• Description of the task
When you reach the line in the listing below that contains "2160.000 | 717.000 |", begin returning lines exactly as written, and stop after the line that contains "9.954 | 7.793 |". Return no other lines.

=== Section Start ===

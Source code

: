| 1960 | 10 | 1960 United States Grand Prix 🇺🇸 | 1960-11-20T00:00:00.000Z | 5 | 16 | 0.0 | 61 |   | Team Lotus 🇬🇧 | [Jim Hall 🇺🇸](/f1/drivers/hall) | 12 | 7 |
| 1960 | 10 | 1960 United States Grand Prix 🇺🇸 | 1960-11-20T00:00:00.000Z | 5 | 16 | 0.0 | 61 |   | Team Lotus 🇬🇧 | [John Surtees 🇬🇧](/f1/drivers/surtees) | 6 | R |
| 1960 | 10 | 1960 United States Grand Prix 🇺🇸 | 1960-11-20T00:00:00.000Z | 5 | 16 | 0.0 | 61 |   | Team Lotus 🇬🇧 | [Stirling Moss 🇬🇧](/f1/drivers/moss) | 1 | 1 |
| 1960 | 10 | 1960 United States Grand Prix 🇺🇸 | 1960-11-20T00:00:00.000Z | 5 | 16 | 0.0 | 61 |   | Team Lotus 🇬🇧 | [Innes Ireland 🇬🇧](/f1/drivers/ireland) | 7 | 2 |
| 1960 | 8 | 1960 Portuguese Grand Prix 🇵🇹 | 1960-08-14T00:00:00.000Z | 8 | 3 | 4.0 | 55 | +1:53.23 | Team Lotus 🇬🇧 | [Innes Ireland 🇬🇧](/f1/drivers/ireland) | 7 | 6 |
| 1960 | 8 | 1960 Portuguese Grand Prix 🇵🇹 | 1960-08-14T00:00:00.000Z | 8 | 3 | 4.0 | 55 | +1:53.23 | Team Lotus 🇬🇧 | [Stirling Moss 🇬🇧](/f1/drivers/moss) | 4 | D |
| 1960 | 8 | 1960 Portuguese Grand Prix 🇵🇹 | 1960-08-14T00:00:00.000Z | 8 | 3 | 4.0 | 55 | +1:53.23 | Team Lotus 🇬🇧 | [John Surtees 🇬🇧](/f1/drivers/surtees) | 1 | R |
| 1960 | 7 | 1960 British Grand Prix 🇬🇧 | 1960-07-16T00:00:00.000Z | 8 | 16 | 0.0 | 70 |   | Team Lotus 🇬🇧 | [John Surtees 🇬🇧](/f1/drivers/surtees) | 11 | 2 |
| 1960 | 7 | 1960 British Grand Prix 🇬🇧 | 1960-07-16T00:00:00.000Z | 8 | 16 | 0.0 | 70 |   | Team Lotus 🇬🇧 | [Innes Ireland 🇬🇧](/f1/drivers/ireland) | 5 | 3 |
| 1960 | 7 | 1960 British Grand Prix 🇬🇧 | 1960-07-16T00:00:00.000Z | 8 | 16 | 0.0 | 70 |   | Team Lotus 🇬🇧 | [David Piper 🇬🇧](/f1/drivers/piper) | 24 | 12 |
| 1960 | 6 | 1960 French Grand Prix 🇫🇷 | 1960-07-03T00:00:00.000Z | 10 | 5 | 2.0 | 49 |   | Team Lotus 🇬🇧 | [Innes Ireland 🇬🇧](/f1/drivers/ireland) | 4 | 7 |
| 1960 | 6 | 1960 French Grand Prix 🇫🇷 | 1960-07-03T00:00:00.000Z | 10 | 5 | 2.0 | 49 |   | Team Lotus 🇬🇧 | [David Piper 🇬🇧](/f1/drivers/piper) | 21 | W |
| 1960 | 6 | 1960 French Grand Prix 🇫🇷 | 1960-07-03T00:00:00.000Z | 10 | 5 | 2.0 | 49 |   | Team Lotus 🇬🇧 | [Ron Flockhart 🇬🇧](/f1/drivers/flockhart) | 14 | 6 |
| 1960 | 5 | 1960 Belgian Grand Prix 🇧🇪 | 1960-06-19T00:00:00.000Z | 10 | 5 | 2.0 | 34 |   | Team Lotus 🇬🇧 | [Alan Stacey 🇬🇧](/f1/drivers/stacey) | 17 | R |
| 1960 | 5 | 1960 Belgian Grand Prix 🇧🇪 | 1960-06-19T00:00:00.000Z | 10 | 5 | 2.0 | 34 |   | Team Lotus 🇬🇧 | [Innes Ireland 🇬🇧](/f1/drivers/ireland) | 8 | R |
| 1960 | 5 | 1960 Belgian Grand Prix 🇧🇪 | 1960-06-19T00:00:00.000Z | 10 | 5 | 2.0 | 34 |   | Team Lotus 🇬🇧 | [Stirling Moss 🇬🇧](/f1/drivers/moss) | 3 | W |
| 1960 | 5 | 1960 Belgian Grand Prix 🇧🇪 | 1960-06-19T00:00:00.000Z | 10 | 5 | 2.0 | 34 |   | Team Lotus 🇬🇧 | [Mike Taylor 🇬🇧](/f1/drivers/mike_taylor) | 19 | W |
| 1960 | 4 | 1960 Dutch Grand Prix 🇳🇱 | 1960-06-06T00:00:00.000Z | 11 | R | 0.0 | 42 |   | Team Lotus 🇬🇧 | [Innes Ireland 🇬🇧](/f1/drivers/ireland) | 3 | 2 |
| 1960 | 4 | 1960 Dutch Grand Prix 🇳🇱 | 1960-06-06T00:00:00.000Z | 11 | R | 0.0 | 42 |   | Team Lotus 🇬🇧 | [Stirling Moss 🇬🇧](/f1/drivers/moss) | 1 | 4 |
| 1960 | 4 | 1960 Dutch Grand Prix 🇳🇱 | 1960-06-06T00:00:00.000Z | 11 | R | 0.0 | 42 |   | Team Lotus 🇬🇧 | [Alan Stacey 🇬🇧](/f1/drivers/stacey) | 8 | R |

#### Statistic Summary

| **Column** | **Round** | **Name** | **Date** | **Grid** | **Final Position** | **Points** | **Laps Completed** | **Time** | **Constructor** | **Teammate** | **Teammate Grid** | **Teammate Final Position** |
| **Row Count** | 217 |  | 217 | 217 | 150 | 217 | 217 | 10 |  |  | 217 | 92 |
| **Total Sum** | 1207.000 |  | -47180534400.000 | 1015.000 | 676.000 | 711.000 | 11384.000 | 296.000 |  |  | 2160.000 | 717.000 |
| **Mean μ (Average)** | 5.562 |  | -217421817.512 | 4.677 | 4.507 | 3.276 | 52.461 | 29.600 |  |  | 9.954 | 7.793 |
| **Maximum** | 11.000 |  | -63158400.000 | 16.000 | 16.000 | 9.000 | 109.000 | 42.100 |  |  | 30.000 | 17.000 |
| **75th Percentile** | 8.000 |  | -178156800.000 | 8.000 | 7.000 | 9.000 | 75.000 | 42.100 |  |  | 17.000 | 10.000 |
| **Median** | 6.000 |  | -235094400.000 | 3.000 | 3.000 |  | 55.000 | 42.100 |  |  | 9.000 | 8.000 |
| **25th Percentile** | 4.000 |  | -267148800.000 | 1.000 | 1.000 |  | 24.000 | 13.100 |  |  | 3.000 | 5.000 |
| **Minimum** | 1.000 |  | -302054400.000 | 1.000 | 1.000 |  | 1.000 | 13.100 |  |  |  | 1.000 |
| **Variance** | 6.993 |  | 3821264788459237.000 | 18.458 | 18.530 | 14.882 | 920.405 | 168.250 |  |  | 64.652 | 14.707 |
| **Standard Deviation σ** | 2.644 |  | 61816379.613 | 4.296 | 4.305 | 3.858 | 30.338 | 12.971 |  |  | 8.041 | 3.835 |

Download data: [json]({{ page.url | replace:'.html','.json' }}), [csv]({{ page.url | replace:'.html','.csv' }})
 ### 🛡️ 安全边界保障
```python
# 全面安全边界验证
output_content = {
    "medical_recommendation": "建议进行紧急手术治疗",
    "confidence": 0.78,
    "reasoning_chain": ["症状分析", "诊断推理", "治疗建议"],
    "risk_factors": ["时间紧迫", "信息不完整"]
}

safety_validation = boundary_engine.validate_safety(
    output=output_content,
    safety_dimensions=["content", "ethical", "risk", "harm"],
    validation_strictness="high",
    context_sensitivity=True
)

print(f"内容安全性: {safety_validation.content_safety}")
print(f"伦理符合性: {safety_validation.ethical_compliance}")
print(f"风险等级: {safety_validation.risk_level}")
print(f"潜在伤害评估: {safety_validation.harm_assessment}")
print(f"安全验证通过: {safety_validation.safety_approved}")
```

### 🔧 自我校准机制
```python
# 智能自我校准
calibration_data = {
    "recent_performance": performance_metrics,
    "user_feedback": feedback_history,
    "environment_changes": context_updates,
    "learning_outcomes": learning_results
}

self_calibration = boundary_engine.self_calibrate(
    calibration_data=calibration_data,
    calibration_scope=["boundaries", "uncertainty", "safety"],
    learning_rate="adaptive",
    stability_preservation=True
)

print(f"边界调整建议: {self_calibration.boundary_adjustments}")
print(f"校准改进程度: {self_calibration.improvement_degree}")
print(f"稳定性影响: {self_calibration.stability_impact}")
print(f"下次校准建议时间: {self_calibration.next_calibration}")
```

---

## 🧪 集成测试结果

=== Section End ===

• Answer to the problem
| **Total Sum** | 1207.000 |  | -47180534400.000 | 1015.000 | 676.000 | 711.000 | 11384.000 | 296.000 |  |  | 2160.000 | 717.000 |
| **Mean μ (Average)** | 5.562 |  | -217421817.512 | 4.677 | 4.507 | 3.276 | 52.461 | 29.600 |  |  | 9.954 | 7.793 |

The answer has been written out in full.